- **Task brief**: Copy all of the records exactly.
** Opening Given information block **
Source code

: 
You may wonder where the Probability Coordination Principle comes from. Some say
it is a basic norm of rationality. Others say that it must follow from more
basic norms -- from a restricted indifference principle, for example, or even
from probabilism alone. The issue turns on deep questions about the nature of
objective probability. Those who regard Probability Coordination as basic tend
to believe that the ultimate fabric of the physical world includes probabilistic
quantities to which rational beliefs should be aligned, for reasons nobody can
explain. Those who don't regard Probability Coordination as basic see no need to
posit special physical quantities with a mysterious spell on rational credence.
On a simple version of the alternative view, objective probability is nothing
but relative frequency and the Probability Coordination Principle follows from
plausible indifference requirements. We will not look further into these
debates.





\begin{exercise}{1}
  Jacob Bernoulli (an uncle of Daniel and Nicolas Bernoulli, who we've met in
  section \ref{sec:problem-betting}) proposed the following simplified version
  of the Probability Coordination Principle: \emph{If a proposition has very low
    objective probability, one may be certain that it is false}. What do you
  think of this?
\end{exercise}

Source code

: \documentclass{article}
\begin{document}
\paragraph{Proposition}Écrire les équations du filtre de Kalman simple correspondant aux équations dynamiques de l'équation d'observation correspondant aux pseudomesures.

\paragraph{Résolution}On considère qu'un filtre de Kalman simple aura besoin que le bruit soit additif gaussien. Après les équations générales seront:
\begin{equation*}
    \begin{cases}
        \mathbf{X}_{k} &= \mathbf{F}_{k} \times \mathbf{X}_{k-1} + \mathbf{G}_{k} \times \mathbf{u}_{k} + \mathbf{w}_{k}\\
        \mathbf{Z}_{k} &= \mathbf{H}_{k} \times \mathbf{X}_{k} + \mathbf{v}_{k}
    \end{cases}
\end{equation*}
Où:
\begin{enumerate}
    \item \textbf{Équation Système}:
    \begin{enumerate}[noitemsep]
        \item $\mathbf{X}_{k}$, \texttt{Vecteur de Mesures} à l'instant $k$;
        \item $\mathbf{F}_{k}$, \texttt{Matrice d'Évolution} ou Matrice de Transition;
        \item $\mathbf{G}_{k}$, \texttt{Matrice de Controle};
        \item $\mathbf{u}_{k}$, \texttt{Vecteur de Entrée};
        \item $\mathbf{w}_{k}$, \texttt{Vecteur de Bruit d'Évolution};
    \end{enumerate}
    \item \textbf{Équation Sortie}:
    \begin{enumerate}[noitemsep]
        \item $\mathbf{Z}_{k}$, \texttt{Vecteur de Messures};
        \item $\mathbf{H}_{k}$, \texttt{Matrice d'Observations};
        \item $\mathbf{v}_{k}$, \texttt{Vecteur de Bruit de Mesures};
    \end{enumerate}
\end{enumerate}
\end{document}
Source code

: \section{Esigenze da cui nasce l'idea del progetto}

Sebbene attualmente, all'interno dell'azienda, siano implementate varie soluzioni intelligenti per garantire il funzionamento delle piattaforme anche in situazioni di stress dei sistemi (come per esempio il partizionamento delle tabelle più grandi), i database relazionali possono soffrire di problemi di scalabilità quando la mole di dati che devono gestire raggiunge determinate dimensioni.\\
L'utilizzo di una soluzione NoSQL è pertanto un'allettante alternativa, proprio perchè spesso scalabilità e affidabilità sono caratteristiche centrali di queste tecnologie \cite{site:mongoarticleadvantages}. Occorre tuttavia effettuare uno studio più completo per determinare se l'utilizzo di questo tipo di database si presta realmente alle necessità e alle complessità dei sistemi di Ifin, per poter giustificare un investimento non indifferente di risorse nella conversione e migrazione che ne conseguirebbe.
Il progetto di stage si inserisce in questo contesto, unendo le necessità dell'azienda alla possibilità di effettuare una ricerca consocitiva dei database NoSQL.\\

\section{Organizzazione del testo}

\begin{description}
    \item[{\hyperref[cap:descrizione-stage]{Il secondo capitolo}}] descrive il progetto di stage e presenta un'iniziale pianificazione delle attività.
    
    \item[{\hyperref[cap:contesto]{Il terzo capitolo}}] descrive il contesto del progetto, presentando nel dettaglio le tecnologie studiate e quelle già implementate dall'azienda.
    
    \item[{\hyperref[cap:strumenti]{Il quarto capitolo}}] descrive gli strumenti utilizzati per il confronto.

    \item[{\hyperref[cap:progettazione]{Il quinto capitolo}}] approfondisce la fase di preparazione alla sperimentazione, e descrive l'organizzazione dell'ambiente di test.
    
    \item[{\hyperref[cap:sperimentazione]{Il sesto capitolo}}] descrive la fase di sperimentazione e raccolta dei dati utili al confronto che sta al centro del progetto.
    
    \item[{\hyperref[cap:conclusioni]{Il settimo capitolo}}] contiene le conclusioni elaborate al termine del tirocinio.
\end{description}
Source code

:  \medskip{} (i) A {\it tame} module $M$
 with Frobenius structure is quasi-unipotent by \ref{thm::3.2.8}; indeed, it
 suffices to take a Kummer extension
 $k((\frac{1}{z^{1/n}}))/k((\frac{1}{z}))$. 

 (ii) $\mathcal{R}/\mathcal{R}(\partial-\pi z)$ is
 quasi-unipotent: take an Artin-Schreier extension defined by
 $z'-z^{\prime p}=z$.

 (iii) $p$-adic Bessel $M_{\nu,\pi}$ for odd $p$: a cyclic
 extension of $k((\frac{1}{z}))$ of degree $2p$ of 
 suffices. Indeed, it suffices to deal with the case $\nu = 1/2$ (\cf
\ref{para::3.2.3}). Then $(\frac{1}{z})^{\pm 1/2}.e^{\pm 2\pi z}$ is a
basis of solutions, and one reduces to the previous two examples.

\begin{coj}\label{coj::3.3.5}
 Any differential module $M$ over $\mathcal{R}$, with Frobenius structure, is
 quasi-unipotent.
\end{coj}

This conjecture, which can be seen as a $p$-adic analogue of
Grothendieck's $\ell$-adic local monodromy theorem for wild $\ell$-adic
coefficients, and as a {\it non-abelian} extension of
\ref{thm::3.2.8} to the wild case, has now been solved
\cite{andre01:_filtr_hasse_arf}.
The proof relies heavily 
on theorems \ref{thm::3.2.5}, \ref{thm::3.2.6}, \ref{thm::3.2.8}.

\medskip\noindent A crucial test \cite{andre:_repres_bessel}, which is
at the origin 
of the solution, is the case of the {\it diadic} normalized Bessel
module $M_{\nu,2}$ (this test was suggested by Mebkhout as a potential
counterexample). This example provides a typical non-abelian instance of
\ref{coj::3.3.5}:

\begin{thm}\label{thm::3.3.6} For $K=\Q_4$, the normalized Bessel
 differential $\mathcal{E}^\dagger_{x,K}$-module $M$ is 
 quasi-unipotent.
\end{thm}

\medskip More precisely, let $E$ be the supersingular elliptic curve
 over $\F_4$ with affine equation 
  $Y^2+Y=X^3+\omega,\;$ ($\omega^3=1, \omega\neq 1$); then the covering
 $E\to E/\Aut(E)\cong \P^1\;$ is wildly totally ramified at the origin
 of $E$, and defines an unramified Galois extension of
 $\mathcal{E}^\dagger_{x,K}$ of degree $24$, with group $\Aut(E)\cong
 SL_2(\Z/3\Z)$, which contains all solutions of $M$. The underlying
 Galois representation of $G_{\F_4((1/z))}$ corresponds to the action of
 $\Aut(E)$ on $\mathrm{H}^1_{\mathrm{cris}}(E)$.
** Closing Given information block **
- **Completed exercise**:
Source code

: 
You may wonder where the Probability Coordination Principle comes from. Some say
it is a basic norm of rationality. Others say that it must follow from more
basic norms -- from a restricted indifference principle, for example, or even
from probabilism alone. The issue turns on deep questions about the nature of
objective probability. Those who regard Probability Coordination as basic tend
to believe that the ultimate fabric of the physical world includes probabilistic
quantities to which rational beliefs should be aligned, for reasons nobody can
explain. Those who don't regard Probability Coordination as basic see no need to
posit special physical quantities with a mysterious spell on rational credence.
On a simple version of the alternative view, objective probability is nothing
but relative frequency and the Probability Coordination Principle follows from
plausible indifference requirements. We will not look further into these
debates.





\begin{exercise}{1}
  Jacob Bernoulli (an uncle of Daniel and Nicolas Bernoulli, who we've met in
  section \ref{sec:problem-betting}) proposed the following simplified version
  of the Probability Coordination Principle: \emph{If a proposition has very low
    objective probability, one may be certain that it is false}. What do you
  think of this?
\end{exercise}

Source code

: \documentclass{article}
\begin{document}
\paragraph{Proposition}Écrire les équations du filtre de Kalman simple correspondant aux équations dynamiques de l'équation d'observation correspondant aux pseudomesures.

\paragraph{Résolution}On considère qu'un filtre de Kalman simple aura besoin que le bruit soit additif gaussien. Après les équations générales seront:
\begin{equation*}
    \begin{cases}
        \mathbf{X}_{k} &= \mathbf{F}_{k} \times \mathbf{X}_{k-1} + \mathbf{G}_{k} \times \mathbf{u}_{k} + \mathbf{w}_{k}\\
        \mathbf{Z}_{k} &= \mathbf{H}_{k} \times \mathbf{X}_{k} + \mathbf{v}_{k}
    \end{cases}
\end{equation*}
Où:
\begin{enumerate}
    \item \textbf{Équation Système}:
    \begin{enumerate}[noitemsep]
        \item $\mathbf{X}_{k}$, \texttt{Vecteur de Mesures} à l'instant $k$;
        \item $\mathbf{F}_{k}$, \texttt{Matrice d'Évolution} ou Matrice de Transition;
        \item $\mathbf{G}_{k}$, \texttt{Matrice de Controle};
        \item $\mathbf{u}_{k}$, \texttt{Vecteur de Entrée};
        \item $\mathbf{w}_{k}$, \texttt{Vecteur de Bruit d'Évolution};
    \end{enumerate}
    \item \textbf{Équation Sortie}:
    \begin{enumerate}[noitemsep]
        \item $\mathbf{Z}_{k}$, \texttt{Vecteur de Messures};
        \item $\mathbf{H}_{k}$, \texttt{Matrice d'Observations};
        \item $\mathbf{v}_{k}$, \texttt{Vecteur de Bruit de Mesures};
    \end{enumerate}
\end{enumerate}
\end{document}
Source code

: \section{Esigenze da cui nasce l'idea del progetto}

Sebbene attualmente, all'interno dell'azienda, siano implementate varie soluzioni intelligenti per garantire il funzionamento delle piattaforme anche in situazioni di stress dei sistemi (come per esempio il partizionamento delle tabelle più grandi), i database relazionali possono soffrire di problemi di scalabilità quando la mole di dati che devono gestire raggiunge determinate dimensioni.\\
L'utilizzo di una soluzione NoSQL è pertanto un'allettante alternativa, proprio perchè spesso scalabilità e affidabilità sono caratteristiche centrali di queste tecnologie \cite{site:mongoarticleadvantages}. Occorre tuttavia effettuare uno studio più completo per determinare se l'utilizzo di questo tipo di database si presta realmente alle necessità e alle complessità dei sistemi di Ifin, per poter giustificare un investimento non indifferente di risorse nella conversione e migrazione che ne conseguirebbe.
Il progetto di stage si inserisce in questo contesto, unendo le necessità dell'azienda alla possibilità di effettuare una ricerca consocitiva dei database NoSQL.\\

\section{Organizzazione del testo}

\begin{description}
    \item[{\hyperref[cap:descrizione-stage]{Il secondo capitolo}}] descrive il progetto di stage e presenta un'iniziale pianificazione delle attività.
    
    \item[{\hyperref[cap:contesto]{Il terzo capitolo}}] descrive il contesto del progetto, presentando nel dettaglio le tecnologie studiate e quelle già implementate dall'azienda.
    
    \item[{\hyperref[cap:strumenti]{Il quarto capitolo}}] descrive gli strumenti utilizzati per il confronto.

    \item[{\hyperref[cap:progettazione]{Il quinto capitolo}}] approfondisce la fase di preparazione alla sperimentazione, e descrive l'organizzazione dell'ambiente di test.
    
    \item[{\hyperref[cap:sperimentazione]{Il sesto capitolo}}] descrive la fase di sperimentazione e raccolta dei dati utili al confronto che sta al centro del progetto.
    
    \item[{\hyperref[cap:conclusioni]{Il settimo capitolo}}] contiene le conclusioni elaborate al termine del tirocinio.
\end{description}
Source code

:  \medskip{} (i) A {\it tame} module $M$
 with Frobenius structure is quasi-unipotent by \ref{thm::3.2.8}; indeed, it
 suffices to take a Kummer extension
 $k((\frac{1}{z^{1/n}}))/k((\frac{1}{z}))$. 

 (ii) $\mathcal{R}/\mathcal{R}(\partial-\pi z)$ is
 quasi-unipotent: take an Artin-Schreier extension defined by
 $z'-z^{\prime p}=z$.

 (iii) $p$-adic Bessel $M_{\nu,\pi}$ for odd $p$: a cyclic
 extension of $k((\frac{1}{z}))$ of degree $2p$ of 
 suffices. Indeed, it suffices to deal with the case $\nu = 1/2$ (\cf
\ref{para::3.2.3}). Then $(\frac{1}{z})^{\pm 1/2}.e^{\pm 2\pi z}$ is a
basis of solutions, and one reduces to the previous two examples.

\begin{coj}\label{coj::3.3.5}
 Any differential module $M$ over $\mathcal{R}$, with Frobenius structure, is
 quasi-unipotent.
\end{coj}

This conjecture, which can be seen as a $p$-adic analogue of
Grothendieck's $\ell$-adic local monodromy theorem for wild $\ell$-adic
coefficients, and as a {\it non-abelian} extension of
\ref{thm::3.2.8} to the wild case, has now been solved
\cite{andre01:_filtr_hasse_arf}.
The proof relies heavily 
on theorems \ref{thm::3.2.5}, \ref{thm::3.2.6}, \ref{thm::3.2.8}.

\medskip\noindent A crucial test \cite{andre:_repres_bessel}, which is
at the origin 
of the solution, is the case of the {\it diadic} normalized Bessel
module $M_{\nu,2}$ (this test was suggested by Mebkhout as a potential
counterexample). This example provides a typical non-abelian instance of
\ref{coj::3.3.5}:

\begin{thm}\label{thm::3.3.6} For $K=\Q_4$, the normalized Bessel
 differential $\mathcal{E}^\dagger_{x,K}$-module $M$ is 
 quasi-unipotent.
\end{thm}

\medskip More precisely, let $E$ be the supersingular elliptic curve
 over $\F_4$ with affine equation 
  $Y^2+Y=X^3+\omega,\;$ ($\omega^3=1, \omega\neq 1$); then the covering
 $E\to E/\Aut(E)\cong \P^1\;$ is wildly totally ramified at the origin
 of $E$, and defines an unramified Galois extension of
 $\mathcal{E}^\dagger_{x,K}$ of degree $24$, with group $\Aut(E)\cong
 SL_2(\Z/3\Z)$, which contains all solutions of $M$. The underlying
 Galois representation of $G_{\F_4((1/z))}$ corresponds to the action of
 $\Aut(E)$ on $\mathrm{H}^1_{\mathrm{cris}}(E)$.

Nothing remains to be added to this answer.